「となりの吸血鬼さん」アニメ化決定!

kenkyukan2018-03-30

 先月のコミックキューンで「次号重大発表!!」とあったので、まず間違いないだろうとは思っていましたが、ついに「となりの吸血鬼さん」(甘党)のアニメ化が告知されました。コミックキューンの連載の中でも、最初期からずっと本命として追いかけていた作品だったので、ここに来てのアニメ化達成は本当にうれしい。ここ最近、キューンでは初期からの連載が相次いで終了し、寂しく思っていましたが、最後に残ったこの作品がアニメ化することで、大いに救われた気がします。

 「となりの吸血鬼さん」は、コミックキューンがまだコミックアライブの雑誌内雑誌だった時からの連載。2014年10月号(創刊号)からの連載ですから、かれこれ4年半の長期連載になっていました。コミックキューンは、当初から「かわいい」をまず第一のコンセプトに連載ラインナップを揃えてきましたが、その中でも最も絵柄的にも好きな作品のひとつでした。

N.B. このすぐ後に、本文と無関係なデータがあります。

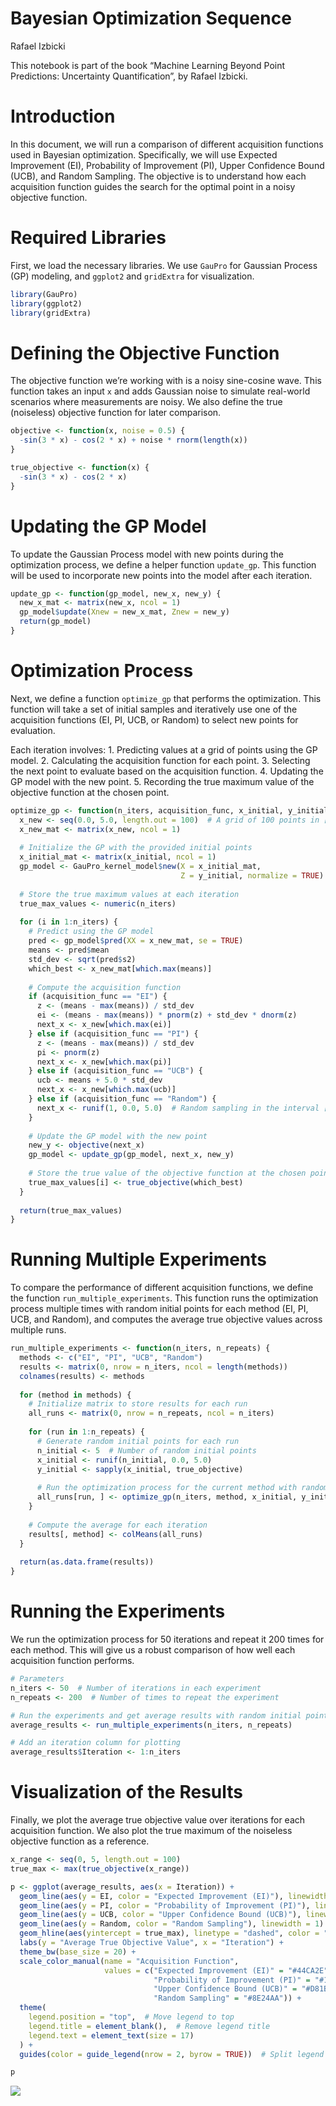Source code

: Bayesian Optimization Sequence
================
Rafael Izbicki

This notebook is part of the book “Machine Learning Beyond Point
Predictions: Uncertainty Quantification”, by Rafael Izbicki.

# Introduction

In this document, we will run a comparison of different acquisition
functions used in Bayesian optimization. Specifically, we will use
Expected Improvement (EI), Probability of Improvement (PI), Upper
Confidence Bound (UCB), and Random Sampling. The objective is to
understand how each acquisition function guides the search for the
optimal point in a noisy objective function.

# Required Libraries

First, we load the necessary libraries. We use `GauPro` for Gaussian
Process (GP) modeling, and `ggplot2` and `gridExtra` for visualization.

``` r
library(GauPro)
library(ggplot2)
library(gridExtra)
```

# Defining the Objective Function

The objective function we’re working with is a noisy sine-cosine wave.
This function takes an input `x` and adds Gaussian noise to simulate
real-world scenarios where measurements are noisy. We also define the
true (noiseless) objective function for later comparison.

``` r
objective <- function(x, noise = 0.5) {
  -sin(3 * x) - cos(2 * x) + noise * rnorm(length(x))
}

true_objective <- function(x) {
  -sin(3 * x) - cos(2 * x)
}
```

# Updating the GP Model

To update the Gaussian Process model with new points during the
optimization process, we define a helper function `update_gp`. This
function will be used to incorporate new points into the model after
each iteration.

``` r
update_gp <- function(gp_model, new_x, new_y) {
  new_x_mat <- matrix(new_x, ncol = 1)
  gp_model$update(Xnew = new_x_mat, Znew = new_y)
  return(gp_model)
}
```

# Optimization Process

Next, we define a function `optimize_gp` that performs the optimization.
This function will take a set of initial samples and iteratively use one
of the acquisition functions (EI, PI, UCB, or Random) to select new
points for evaluation.

Each iteration involves: 1. Predicting values at a grid of points using
the GP model. 2. Calculating the acquisition function for each point. 3.
Selecting the next point to evaluate based on the acquisition function.
4. Updating the GP model with the new point. 5. Recording the true
maximum value of the objective function at the chosen point.

``` r
optimize_gp <- function(n_iters, acquisition_func, x_initial, y_initial) {
  x_new <- seq(0.0, 5.0, length.out = 100)  # A grid of 100 points in [0, 5]
  x_new_mat <- matrix(x_new, ncol = 1)
  
  # Initialize the GP with the provided initial points
  x_initial_mat <- matrix(x_initial, ncol = 1)
  gp_model <- GauPro_kernel_model$new(X = x_initial_mat, 
                                      Z = y_initial, normalize = TRUE)
  
  # Store the true maximum values at each iteration
  true_max_values <- numeric(n_iters)
  
  for (i in 1:n_iters) {
    # Predict using the GP model
    pred <- gp_model$pred(XX = x_new_mat, se = TRUE)
    means <- pred$mean
    std_dev <- sqrt(pred$s2)
    which_best <- x_new_mat[which.max(means)]
    
    # Compute the acquisition function
    if (acquisition_func == "EI") {
      z <- (means - max(means)) / std_dev
      ei <- (means - max(means)) * pnorm(z) + std_dev * dnorm(z)
      next_x <- x_new[which.max(ei)]
    } else if (acquisition_func == "PI") {
      z <- (means - max(means)) / std_dev
      pi <- pnorm(z)
      next_x <- x_new[which.max(pi)]
    } else if (acquisition_func == "UCB") {
      ucb <- means + 5.0 * std_dev
      next_x <- x_new[which.max(ucb)]
    } else if (acquisition_func == "Random") {
      next_x <- runif(1, 0.0, 5.0)  # Random sampling in the interval [0, 5]
    }
    
    # Update the GP model with the new point
    new_y <- objective(next_x)
    gp_model <- update_gp(gp_model, next_x, new_y)
    
    # Store the true value of the objective function at the chosen point
    true_max_values[i] <- true_objective(which_best)
  }
  
  return(true_max_values)
}
```

# Running Multiple Experiments

To compare the performance of different acquisition functions, we define
the function `run_multiple_experiments`. This function runs the
optimization process multiple times with random initial points for each
method (EI, PI, UCB, and Random), and computes the average true
objective values across multiple runs.

``` r
run_multiple_experiments <- function(n_iters, n_repeats) {
  methods <- c("EI", "PI", "UCB", "Random")
  results <- matrix(0, nrow = n_iters, ncol = length(methods))
  colnames(results) <- methods
  
  for (method in methods) {
    # Initialize matrix to store results for each run
    all_runs <- matrix(0, nrow = n_repeats, ncol = n_iters)
    
    for (run in 1:n_repeats) {
      # Generate random initial points for each run
      n_initial <- 5  # Number of random initial points
      x_initial <- runif(n_initial, 0.0, 5.0)
      y_initial <- sapply(x_initial, true_objective)
      
      # Run the optimization process for the current method with random initial points
      all_runs[run, ] <- optimize_gp(n_iters, method, x_initial, y_initial)
    }
    
    # Compute the average for each iteration
    results[, method] <- colMeans(all_runs)
  }
  
  return(as.data.frame(results))
}
```

# Running the Experiments

We run the optimization process for 50 iterations and repeat it 200
times for each method. This will give us a robust comparison of how well
each acquisition function performs.

``` r
# Parameters
n_iters <- 50  # Number of iterations in each experiment
n_repeats <- 200  # Number of times to repeat the experiment

# Run the experiments and get average results with random initial points
average_results <- run_multiple_experiments(n_iters, n_repeats)

# Add an iteration column for plotting
average_results$Iteration <- 1:n_iters
```

# Visualization of the Results

Finally, we plot the average true objective value over iterations for
each acquisition function. We also plot the true maximum of the
noiseless objective function as a reference.

``` r
x_range <- seq(0, 5, length.out = 100)
true_max <- max(true_objective(x_range))

p <- ggplot(average_results, aes(x = Iteration)) +
  geom_line(aes(y = EI, color = "Expected Improvement (EI)"), linewidth = 1) +
  geom_line(aes(y = PI, color = "Probability of Improvement (PI)"), linewidth = 1) +
  geom_line(aes(y = UCB, color = "Upper Confidence Bound (UCB)"), linewidth = 1) +
  geom_line(aes(y = Random, color = "Random Sampling"), linewidth = 1) +
  geom_hline(aes(yintercept = true_max), linetype = "dashed", color = "black", linewidth = 0.8) +
  labs(y = "Average True Objective Value", x = "Iteration") +
  theme_bw(base_size = 20) +
  scale_color_manual(name = "Acquisition Function", 
                     values = c("Expected Improvement (EI)" = "#44CA2E", 
                                "Probability of Improvement (PI)" = "#1E88E5", 
                                "Upper Confidence Bound (UCB)" = "#D81B60",
                                "Random Sampling" = "#8E24AA")) +
  theme(
    legend.position = "top",  # Move legend to top
    legend.title = element_blank(),  # Remove legend title
    legend.text = element_text(size = 17)
  ) +
  guides(color = guide_legend(nrow = 2, byrow = TRUE))  # Split legend into 2 rows

p
```

![](bayesian_optimization_sequence_files/figure-gfm/unnamed-chunk-7-1.png)<!-- -->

 内容的には、タイトルどおり吸血鬼の女の子が主役で、それも現代に生きる身近で親しみやすい吸血鬼の日常を描く楽しいコメディになっています。主人公の吸血鬼・ソフィーは、吸血鬼として長く生き、血を飲まないと生きていけず日光にも弱い身体であるにもかかわらず、人間を襲うとか闇に潜むような暗いところは一切なく、謙虚で真面目な性格で、かつ今の人間の文化を満喫して生きている(血は輸血パックを通販)。とりわけオタク的な趣味には積極的で、毎夜深夜アニメを見て日々PCとスマートフォンでインターネットを利用し、ときには日傘を指して昼間のイベントに行ったりするほど。その吸血鬼としてはあまりに俗っぽい姿に思わず笑える作品になっています。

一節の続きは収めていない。